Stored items

§

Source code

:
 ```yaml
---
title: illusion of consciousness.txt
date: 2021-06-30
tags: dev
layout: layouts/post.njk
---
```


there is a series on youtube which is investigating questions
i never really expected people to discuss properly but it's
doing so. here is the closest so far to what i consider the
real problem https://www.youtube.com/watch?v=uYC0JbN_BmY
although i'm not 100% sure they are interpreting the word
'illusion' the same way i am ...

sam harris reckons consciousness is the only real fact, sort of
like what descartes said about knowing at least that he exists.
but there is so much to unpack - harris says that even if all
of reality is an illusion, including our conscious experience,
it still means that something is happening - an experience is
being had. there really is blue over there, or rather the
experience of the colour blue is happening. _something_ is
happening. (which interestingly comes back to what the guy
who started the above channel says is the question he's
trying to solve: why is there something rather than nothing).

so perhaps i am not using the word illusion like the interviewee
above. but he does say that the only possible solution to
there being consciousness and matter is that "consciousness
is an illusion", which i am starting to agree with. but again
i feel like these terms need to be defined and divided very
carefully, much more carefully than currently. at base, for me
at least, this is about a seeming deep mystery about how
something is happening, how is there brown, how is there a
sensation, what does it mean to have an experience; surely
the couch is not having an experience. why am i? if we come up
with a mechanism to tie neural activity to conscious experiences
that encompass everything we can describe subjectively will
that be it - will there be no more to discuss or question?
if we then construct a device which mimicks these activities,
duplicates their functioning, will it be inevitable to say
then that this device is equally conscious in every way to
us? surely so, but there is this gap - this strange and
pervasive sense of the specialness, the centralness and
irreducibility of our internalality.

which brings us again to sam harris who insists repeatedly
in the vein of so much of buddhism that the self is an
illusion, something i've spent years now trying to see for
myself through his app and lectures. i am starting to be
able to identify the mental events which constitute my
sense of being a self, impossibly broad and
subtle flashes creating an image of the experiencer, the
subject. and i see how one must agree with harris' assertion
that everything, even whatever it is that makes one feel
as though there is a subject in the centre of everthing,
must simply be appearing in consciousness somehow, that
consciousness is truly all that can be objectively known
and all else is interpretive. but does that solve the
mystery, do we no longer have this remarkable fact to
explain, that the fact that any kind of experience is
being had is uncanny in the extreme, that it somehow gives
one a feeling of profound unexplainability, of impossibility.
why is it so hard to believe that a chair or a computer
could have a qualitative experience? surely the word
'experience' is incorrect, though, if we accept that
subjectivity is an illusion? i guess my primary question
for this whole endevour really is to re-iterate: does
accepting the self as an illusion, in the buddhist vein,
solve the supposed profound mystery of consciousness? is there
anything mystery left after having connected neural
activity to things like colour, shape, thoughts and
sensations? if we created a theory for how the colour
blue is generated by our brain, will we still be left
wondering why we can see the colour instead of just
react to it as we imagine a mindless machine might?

§

## WHAT TO PRODUCE
Each record must be restated word for word, including the last line.

## TASK RESPONSE
Source code

:
 ```yaml
---
title: illusion of consciousness.txt
date: 2021-06-30
tags: dev
layout: layouts/post.njk
---
```


there is a series on youtube which is investigating questions
i never really expected people to discuss properly but it's
doing so. here is the closest so far to what i consider the
real problem https://www.youtube.com/watch?v=uYC0JbN_BmY
although i'm not 100% sure they are interpreting the word
'illusion' the same way i am ...

sam harris reckons consciousness is the only real fact, sort of
like what descartes said about knowing at least that he exists.
but there is so much to unpack - harris says that even if all
of reality is an illusion, including our conscious experience,
it still means that something is happening - an experience is
being had. there really is blue over there, or rather the
experience of the colour blue is happening. _something_ is
happening. (which interestingly comes back to what the guy
who started the above channel says is the question he's
trying to solve: why is there something rather than nothing).

so perhaps i am not using the word illusion like the interviewee
above. but he does say that the only possible solution to
there being consciousness and matter is that "consciousness
is an illusion", which i am starting to agree with. but again
i feel like these terms need to be defined and divided very
carefully, much more carefully than currently. at base, for me
at least, this is about a seeming deep mystery about how
something is happening, how is there brown, how is there a
sensation, what does it mean to have an experience; surely
the couch is not having an experience. why am i? if we come up
with a mechanism to tie neural activity to conscious experiences
that encompass everything we can describe subjectively will
that be it - will there be no more to discuss or question?
if we then construct a device which mimicks these activities,
duplicates their functioning, will it be inevitable to say
then that this device is equally conscious in every way to
us? surely so, but there is this gap - this strange and
pervasive sense of the specialness, the centralness and
irreducibility of our internalality.

which brings us again to sam harris who insists repeatedly
in the vein of so much of buddhism that the self is an
illusion, something i've spent years now trying to see for
myself through his app and lectures. i am starting to be
able to identify the mental events which constitute my
sense of being a self, impossibly broad and
subtle flashes creating an image of the experiencer, the
subject. and i see how one must agree with harris' assertion
that everything, even whatever it is that makes one feel
as though there is a subject in the centre of everthing,
must simply be appearing in consciousness somehow, that
consciousness is truly all that can be objectively known
and all else is interpretive. but does that solve the
mystery, do we no longer have this remarkable fact to
explain, that the fact that any kind of experience is
being had is uncanny in the extreme, that it somehow gives
one a feeling of profound unexplainability, of impossibility.
why is it so hard to believe that a chair or a computer
could have a qualitative experience? surely the word
'experience' is incorrect, though, if we accept that
subjectivity is an illusion? i guess my primary question
for this whole endevour really is to re-iterate: does
accepting the self as an illusion, in the buddhist vein,
solve the supposed profound mystery of consciousness? is there
anything mystery left after having connected neural
activity to things like colour, shape, thoughts and
sensations? if we created a theory for how the colour
blue is generated by our brain, will we still be left
wondering why we can see the colour instead of just
react to it as we imagine a mindless machine might?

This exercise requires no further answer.